*Data for analysis*
···

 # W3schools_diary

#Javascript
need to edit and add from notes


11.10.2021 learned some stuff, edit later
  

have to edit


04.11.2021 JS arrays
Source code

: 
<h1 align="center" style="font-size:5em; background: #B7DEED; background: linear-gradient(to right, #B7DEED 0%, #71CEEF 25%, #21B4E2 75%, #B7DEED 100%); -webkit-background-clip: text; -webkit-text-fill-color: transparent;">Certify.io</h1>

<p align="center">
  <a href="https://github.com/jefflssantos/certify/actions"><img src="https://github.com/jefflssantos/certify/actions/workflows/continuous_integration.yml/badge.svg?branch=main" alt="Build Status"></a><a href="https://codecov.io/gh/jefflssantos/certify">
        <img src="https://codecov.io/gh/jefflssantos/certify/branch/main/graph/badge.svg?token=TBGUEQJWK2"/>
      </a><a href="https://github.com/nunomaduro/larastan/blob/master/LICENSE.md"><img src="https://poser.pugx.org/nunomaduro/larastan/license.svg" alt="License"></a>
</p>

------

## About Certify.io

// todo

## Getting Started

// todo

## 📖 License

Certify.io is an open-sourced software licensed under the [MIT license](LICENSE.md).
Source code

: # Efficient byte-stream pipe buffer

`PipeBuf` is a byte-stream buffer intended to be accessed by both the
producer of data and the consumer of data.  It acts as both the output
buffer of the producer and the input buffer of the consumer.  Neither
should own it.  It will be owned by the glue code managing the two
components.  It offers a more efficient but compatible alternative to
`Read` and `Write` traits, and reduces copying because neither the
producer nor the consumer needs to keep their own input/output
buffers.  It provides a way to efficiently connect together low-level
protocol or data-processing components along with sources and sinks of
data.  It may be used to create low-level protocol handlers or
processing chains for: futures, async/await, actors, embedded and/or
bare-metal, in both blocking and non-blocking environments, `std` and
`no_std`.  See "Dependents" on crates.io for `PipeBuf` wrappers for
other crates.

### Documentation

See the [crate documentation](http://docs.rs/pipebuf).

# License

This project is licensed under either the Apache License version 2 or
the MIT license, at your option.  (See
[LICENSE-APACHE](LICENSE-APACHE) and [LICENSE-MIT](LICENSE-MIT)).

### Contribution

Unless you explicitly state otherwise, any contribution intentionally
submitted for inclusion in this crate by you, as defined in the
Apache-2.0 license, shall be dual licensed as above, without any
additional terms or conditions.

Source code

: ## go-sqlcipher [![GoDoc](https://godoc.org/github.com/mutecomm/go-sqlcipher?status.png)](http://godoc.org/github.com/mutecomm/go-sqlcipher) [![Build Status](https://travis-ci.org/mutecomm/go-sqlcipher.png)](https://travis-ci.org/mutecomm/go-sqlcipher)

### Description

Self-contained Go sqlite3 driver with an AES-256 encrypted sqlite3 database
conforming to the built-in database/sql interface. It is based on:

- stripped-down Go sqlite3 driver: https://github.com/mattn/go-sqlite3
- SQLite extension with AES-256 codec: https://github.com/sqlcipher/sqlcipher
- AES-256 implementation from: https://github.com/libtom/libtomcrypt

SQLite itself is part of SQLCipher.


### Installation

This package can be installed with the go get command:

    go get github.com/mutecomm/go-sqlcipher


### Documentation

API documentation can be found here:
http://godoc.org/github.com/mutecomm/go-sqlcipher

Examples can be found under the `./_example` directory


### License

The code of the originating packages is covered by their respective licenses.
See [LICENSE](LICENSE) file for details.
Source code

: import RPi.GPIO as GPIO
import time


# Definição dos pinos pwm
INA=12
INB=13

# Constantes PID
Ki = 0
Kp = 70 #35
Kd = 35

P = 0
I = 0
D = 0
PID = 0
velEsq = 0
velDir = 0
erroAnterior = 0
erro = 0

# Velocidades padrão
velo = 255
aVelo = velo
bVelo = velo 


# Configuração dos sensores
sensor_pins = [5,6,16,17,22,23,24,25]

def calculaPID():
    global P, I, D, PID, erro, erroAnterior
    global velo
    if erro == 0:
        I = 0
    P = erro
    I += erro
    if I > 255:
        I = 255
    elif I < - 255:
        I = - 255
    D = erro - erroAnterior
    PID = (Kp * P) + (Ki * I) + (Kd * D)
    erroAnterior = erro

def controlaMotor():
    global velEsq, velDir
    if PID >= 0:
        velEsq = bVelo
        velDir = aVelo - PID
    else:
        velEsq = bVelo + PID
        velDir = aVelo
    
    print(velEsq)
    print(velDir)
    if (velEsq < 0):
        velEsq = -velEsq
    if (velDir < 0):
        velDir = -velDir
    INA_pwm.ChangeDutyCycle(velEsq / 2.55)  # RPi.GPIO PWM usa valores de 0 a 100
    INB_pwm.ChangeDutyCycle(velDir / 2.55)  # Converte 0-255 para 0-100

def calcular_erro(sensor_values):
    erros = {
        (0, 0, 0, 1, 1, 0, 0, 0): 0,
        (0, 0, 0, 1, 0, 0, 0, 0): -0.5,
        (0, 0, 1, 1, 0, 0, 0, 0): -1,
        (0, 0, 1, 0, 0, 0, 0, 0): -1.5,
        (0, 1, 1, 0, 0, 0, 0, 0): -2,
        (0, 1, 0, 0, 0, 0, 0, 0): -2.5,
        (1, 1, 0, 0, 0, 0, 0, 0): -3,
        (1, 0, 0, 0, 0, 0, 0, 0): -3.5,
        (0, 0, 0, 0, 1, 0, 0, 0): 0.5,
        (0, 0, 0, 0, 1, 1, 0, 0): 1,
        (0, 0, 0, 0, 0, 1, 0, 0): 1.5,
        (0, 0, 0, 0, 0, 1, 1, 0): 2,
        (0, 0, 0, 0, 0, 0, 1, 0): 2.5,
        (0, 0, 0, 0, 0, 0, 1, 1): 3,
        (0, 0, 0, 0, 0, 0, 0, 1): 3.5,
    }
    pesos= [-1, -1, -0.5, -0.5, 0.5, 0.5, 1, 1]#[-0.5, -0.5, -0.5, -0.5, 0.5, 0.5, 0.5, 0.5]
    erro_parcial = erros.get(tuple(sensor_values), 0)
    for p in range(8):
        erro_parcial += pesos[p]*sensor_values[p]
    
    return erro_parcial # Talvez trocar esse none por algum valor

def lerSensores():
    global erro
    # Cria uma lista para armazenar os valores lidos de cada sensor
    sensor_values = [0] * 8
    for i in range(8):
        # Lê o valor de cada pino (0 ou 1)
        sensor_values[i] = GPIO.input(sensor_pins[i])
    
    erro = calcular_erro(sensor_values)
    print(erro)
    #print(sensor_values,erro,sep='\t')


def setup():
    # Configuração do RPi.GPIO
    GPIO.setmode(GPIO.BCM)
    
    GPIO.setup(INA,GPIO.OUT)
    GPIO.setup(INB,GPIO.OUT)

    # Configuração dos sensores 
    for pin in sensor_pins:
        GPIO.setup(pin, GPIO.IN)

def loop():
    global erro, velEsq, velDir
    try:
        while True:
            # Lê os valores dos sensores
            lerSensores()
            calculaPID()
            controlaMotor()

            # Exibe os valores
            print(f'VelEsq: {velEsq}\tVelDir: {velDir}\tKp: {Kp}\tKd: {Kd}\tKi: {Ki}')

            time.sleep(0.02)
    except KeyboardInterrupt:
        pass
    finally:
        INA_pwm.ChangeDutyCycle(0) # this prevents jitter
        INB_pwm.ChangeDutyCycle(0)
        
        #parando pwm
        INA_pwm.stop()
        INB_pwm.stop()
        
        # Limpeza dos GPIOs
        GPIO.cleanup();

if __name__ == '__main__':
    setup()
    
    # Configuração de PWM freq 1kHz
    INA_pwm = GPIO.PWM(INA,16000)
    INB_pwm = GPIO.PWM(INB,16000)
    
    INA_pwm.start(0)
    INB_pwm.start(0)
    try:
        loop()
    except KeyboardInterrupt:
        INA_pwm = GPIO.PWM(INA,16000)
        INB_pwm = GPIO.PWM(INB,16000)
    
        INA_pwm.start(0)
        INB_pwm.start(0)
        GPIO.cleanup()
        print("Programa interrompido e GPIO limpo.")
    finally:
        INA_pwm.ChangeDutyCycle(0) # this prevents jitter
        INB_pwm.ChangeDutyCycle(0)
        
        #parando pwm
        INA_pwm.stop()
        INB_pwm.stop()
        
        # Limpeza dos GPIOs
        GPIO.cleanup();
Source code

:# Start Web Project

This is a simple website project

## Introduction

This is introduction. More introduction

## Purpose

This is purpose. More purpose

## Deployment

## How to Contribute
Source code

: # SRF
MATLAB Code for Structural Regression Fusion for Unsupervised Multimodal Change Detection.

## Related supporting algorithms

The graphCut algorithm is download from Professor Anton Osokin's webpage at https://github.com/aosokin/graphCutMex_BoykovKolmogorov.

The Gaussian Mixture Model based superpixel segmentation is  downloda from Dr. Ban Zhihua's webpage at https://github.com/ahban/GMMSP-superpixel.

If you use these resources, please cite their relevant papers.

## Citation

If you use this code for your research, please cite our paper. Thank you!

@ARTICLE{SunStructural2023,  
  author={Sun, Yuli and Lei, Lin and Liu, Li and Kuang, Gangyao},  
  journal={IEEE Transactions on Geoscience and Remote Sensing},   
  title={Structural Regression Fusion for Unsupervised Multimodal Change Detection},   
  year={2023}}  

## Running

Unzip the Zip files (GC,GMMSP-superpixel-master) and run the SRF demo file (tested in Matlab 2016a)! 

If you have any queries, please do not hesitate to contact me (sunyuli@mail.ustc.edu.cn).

···

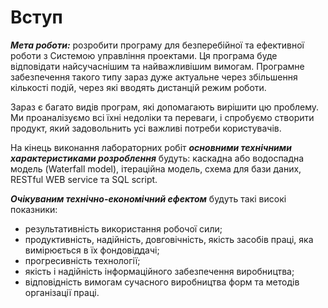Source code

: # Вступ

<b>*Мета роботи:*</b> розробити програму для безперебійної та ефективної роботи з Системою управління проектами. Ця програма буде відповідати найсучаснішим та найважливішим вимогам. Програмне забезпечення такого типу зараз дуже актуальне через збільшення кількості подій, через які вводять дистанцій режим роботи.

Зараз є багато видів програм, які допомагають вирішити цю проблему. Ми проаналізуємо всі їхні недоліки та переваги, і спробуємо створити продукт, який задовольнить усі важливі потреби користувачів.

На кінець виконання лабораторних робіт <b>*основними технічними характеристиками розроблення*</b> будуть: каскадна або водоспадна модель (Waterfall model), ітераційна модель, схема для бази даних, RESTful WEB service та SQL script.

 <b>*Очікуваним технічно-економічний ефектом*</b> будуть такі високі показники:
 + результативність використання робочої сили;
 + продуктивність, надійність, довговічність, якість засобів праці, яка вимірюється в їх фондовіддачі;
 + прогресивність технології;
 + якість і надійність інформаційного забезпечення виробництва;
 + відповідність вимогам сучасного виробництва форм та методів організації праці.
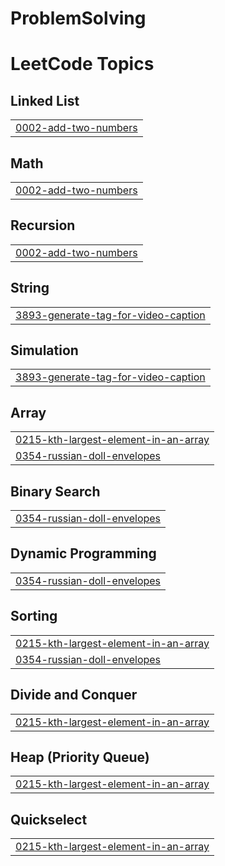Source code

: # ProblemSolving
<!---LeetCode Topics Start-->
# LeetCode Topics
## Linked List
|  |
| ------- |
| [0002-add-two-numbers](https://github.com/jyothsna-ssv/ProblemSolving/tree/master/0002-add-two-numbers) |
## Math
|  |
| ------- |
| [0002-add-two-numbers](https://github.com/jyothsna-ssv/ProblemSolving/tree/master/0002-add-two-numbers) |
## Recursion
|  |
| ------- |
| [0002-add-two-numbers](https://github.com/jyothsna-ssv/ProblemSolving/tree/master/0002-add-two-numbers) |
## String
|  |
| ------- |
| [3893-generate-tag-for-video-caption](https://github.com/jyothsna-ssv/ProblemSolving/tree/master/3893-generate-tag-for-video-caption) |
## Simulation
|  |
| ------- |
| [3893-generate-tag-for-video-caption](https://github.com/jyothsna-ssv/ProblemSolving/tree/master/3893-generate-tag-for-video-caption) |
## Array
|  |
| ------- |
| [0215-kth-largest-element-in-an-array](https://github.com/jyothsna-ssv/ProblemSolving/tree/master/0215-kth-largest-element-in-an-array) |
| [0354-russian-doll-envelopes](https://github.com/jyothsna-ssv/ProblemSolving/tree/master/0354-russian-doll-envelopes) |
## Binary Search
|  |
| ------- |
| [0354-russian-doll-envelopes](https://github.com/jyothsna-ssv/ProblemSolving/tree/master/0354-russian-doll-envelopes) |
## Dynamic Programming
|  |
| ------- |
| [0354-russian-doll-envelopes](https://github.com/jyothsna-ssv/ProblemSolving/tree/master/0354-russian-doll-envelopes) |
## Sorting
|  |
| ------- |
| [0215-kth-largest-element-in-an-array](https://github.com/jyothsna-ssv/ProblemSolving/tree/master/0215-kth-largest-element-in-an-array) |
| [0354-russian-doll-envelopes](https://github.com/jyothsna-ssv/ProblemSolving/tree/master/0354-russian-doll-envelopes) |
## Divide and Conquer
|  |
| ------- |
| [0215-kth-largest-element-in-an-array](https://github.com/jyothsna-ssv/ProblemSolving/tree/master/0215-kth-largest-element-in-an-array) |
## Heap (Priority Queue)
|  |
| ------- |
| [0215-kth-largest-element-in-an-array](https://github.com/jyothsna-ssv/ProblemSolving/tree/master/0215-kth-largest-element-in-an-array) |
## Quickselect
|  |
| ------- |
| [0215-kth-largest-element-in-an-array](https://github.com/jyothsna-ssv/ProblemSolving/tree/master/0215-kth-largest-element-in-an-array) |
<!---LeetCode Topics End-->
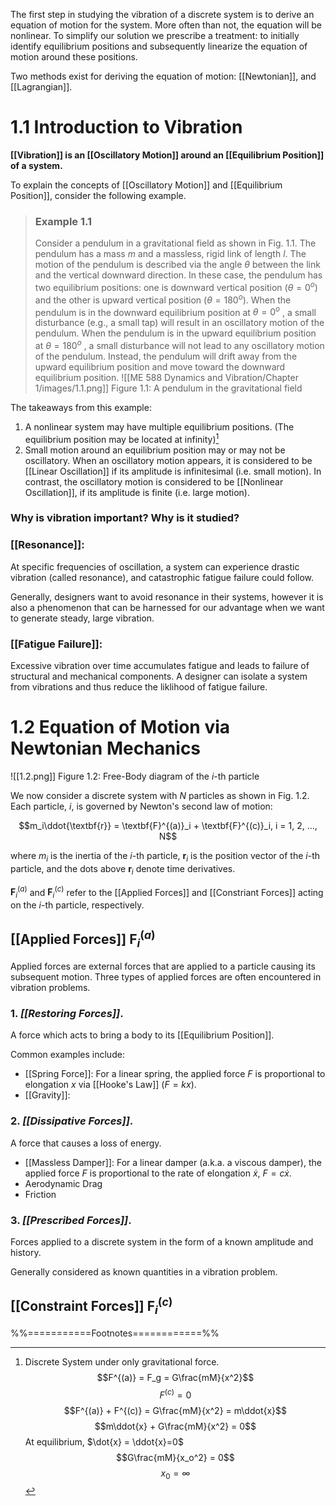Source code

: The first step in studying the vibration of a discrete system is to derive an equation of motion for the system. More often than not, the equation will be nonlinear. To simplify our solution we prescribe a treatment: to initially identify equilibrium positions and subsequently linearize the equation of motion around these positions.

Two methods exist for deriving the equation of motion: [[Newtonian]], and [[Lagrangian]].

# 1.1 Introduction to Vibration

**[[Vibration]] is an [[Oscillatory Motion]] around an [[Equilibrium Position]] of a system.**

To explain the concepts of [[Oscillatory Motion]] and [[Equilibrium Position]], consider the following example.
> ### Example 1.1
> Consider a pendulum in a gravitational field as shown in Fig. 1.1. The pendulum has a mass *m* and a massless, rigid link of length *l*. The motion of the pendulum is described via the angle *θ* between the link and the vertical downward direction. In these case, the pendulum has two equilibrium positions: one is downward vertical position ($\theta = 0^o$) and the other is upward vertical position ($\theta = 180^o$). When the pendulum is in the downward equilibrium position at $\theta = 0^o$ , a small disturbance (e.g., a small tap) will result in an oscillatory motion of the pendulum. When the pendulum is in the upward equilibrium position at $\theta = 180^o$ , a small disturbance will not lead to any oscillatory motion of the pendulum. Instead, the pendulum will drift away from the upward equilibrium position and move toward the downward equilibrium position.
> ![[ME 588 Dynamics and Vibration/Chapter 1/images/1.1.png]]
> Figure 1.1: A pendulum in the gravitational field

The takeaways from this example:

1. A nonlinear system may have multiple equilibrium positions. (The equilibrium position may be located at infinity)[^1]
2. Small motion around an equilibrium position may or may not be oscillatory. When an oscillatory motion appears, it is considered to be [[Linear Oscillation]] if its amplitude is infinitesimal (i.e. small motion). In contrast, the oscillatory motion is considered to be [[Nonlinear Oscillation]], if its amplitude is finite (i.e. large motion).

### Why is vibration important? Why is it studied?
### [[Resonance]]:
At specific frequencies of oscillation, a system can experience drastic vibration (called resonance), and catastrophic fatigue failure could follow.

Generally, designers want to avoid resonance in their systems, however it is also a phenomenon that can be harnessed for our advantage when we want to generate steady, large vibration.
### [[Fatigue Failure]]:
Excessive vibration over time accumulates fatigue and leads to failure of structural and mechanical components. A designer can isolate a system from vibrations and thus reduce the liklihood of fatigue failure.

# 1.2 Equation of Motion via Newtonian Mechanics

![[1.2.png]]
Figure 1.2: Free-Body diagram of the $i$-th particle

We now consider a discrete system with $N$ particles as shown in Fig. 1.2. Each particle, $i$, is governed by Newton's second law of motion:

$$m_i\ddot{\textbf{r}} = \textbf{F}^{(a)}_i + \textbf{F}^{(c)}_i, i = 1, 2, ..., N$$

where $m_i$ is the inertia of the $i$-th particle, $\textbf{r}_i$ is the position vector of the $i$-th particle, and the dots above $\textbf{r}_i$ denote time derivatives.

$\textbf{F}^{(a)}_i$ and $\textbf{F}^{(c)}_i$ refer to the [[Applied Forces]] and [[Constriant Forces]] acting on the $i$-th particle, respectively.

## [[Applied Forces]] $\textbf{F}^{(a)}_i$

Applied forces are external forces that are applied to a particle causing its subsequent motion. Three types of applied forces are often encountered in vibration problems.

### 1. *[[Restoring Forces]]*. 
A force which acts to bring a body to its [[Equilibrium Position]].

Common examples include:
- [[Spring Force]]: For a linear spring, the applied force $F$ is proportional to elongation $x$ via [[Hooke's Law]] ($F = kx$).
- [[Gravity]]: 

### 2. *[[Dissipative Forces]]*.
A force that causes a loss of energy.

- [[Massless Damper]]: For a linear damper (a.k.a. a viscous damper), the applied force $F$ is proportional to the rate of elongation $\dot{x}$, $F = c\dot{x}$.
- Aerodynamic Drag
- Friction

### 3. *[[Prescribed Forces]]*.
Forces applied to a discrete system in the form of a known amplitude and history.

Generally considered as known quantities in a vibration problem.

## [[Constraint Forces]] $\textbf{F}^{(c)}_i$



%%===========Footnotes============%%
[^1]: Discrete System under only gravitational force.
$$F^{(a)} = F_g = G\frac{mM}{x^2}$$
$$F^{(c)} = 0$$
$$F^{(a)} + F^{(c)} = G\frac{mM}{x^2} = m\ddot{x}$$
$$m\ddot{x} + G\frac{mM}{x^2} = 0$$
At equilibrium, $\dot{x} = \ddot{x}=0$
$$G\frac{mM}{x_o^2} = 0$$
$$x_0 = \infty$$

···

*Exercise requirements*
Reproduce every line from the entries that holds the word "components".

*Answer box*
components.  It offers a more efficient but compatible alternative to
protocol or data-processing components along with sources and sinks of
Excessive vibration over time accumulates fatigue and leads to failure of structural and mechanical components. A designer can isolate a system from vibrations and thus reduce the liklihood of fatigue failure.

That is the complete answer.